Pois, nessas horas de muito medo é que em mim rompe a mais coragem. Banco de Igreja, com aquela tábua de se botar joelho em terra nada, que eu mais queria era do usufruir de uns gozos da existência. Trilha seguisse rumo ao inferno que fosse acompanhado pela morena. Uma boa viagem. Chegaria quente naqueles calores. Quente e feliz. Senhora será capaz de medir tamanho encorajamento eu tive naquele momento? E no justificar os pensamentos de não ir para a Igreja, sussurrei, boca para a orelha, que não seria pessoa bem grata por lá, eis que cobrava dízimo de proteção do padre e dos fiéis e isto, a dona não vá achar que meus ouvidos espalhados por aí não me contem. Deixava o povaréu cheio de raivas e temores de mim.
Pois que ordenei, para que não aumentassem meus medos e me reparassem sofrendo neles, que Joca voltasse ao posto da guarda e que todo mundo fosse cuidar dos seus desejos nas escuridões de cada quarto, menos meu sentinela.
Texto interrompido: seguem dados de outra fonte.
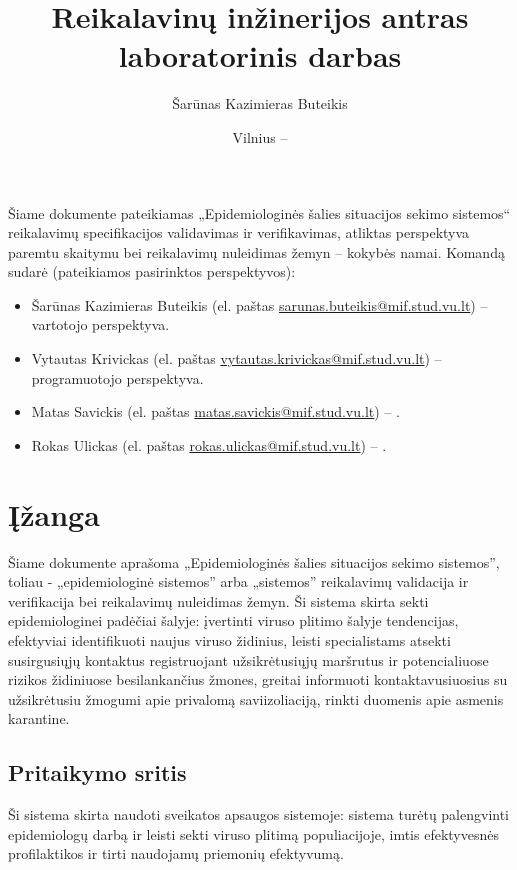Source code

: \documentclass{VUMIFPSkursinis}
\title{Reikalavinų inžinerijos antras laboratorinis darbas}
\author{Šarūnas Kazimieras Buteikis}
\date{Vilnius – \the\year}
\begin{document}
\maketitle


Šiame dokumente pateikiamas „Epidemiologinės šalies situacijos sekimo sistemos“ reikalavimų specifikacijos validavimas ir verifikavimas, atliktas
perspektyva paremtu skaitymu bei reikalavimų nuleidimas žemyn -- kokybės namai. Komandą sudarė (pateikiamos pasirinktos perspektyvos):
\begin{itemize}
	\item Šarūnas Kazimieras Buteikis (el. paštas \href{mailto:sarunas.buteikis@mif.stud.vu.lt}{sarunas.buteikis@mif.stud.vu.lt}) -- vartotojo perspektyva.
	\item Vytautas Krivickas (el. paštas \href{mailto:vytautas.krivickas@mif.stud.vu.lt}{vytautas.krivickas@mif.stud.vu.lt}) -- programuotojo perspektyva.
	\item Matas Savickis (el. paštas \href{mailto:matas.savickis@mif.stud.vu.lt}{matas.savickis@mif.stud.vu.lt}) -- .
	\item Rokas Ulickas (el. paštas \href{mailto:rokas.ulickas@mif.stud.vu.lt}{rokas.ulickas@mif.stud.vu.lt}) -- .
\end{itemize}

\newpage

\tableofcontents


\section{Įžanga}
Šiame dokumente aprašoma „Epidemiologinės šalies situacijos sekimo sistemos”, toliau - „epidemiologinė sistemos” arba „sistemos”
reikalavimų validacija ir verifikacija bei reikalavimų nuleidimas žemyn.
Ši sistema skirta sekti epidemiologinei padėčiai šalyje: įvertinti viruso plitimo šalyje tendencijas,
efektyviai identifikuoti naujus viruso židinius, leisti specialistams atsekti susirgusiųjų
kontaktus registruojant užsikrėtusiųjų maršrutus ir potencialiuose rizikos židiniuose
besilankančius žmones, greitai informuoti kontaktavusiuosius su užsikrėtusiu žmogumi
apie privalomą saviizoliaciją, rinkti duomenis apie asmenis karantine.

\subsection{Pritaikymo sritis}
Ši sistema skirta naudoti sveikatos apsaugos sistemoje: sistema turėtų palengvinti
epidemiologų darbą ir leisti sekti viruso plitimą populiacijoje, imtis efektyvesnės
profilaktikos ir tirti naudojamų priemonių efektyvumą.
\end{document}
Ordem que dava era para que apanhassem a dama que mais apreciassem e se aviassem que o mundo não tardaria em se findar.
E fiz esse discurso me achegando primeiro na tal morena que lhe contei, mais pelo perfume dela do que no se ver exato, que ali era reino de Catarina, não se enxergava um nada. Nem podia correr o risco de que algum dos meus capangas dela lançasse mão e precisasse fazer valer minha autoridade. Segurei no braço forte da minha escolhida, que ágil passou a me guiar pelo corredor rumo ao seu aposento de amores.
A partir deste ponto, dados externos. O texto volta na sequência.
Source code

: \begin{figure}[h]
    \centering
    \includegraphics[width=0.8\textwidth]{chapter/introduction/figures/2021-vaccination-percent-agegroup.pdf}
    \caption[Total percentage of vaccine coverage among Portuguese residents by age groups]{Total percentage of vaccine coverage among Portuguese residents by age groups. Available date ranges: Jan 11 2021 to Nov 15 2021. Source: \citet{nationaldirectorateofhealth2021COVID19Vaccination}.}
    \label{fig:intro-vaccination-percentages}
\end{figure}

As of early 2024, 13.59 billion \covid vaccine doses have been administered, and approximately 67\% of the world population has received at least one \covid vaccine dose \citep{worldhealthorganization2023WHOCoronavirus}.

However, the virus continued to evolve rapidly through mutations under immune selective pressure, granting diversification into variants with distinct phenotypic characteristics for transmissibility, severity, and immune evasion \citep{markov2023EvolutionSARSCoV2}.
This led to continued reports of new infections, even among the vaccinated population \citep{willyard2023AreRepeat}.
Foi o bem bom mais aprazível que já vivi. Coisa assim de se dar gemidos, de se fazer e escutar uiuiuis e de se gargalhar nuns mais que largos sorrisos, esquecidos nós dois de que o mundo lá fora ia se acabando. No começo achei nas tarefas de se beijar, que ela possuia um rosto feito de uma pele carecendo de alguma maior finura. Peitos também que muito aprecio, eram poucos, mas as pernas grossas tão compensadoras que deles ali não sentia falta.
Pois foi num momento de descuido dela que vi que tinha errado a dama. Que esta nem morena era. Pois não é que havia levado para o quarto a tal quase ela? Raiva veio e raiva se foi em segundos, que tinha aprendido tão ligeiro, qual raio, a apreciar daqueles carinhos. Palavras dela ao deixar o quarto, voz grave, ainda ressoam em mim. Você, meu bem, é especial.
Depois disso passei a viajar também nesses outros trilhos, senhora é a primeira a saber, fora dos círculos das buscas desses prazeres nos meus escuros mais sem luz. Os capangas, meus liderados companheiros de armas, nem podem sonhar tal possibilidade desses gostos enviezados, que dirá tais fatos. E sinto que aprecio de gostar desses favores, que são de diferentes das normais cores, mas não deixam de ser amores. Senhora, lhe contei tudo, por favor, me responda na sinceridade dos seus conhecimentos, das suas vastas sabedorias a nos estudar aqui no sertão: Deixo de ser homem por ser assim? Passo a uma diferente categoria?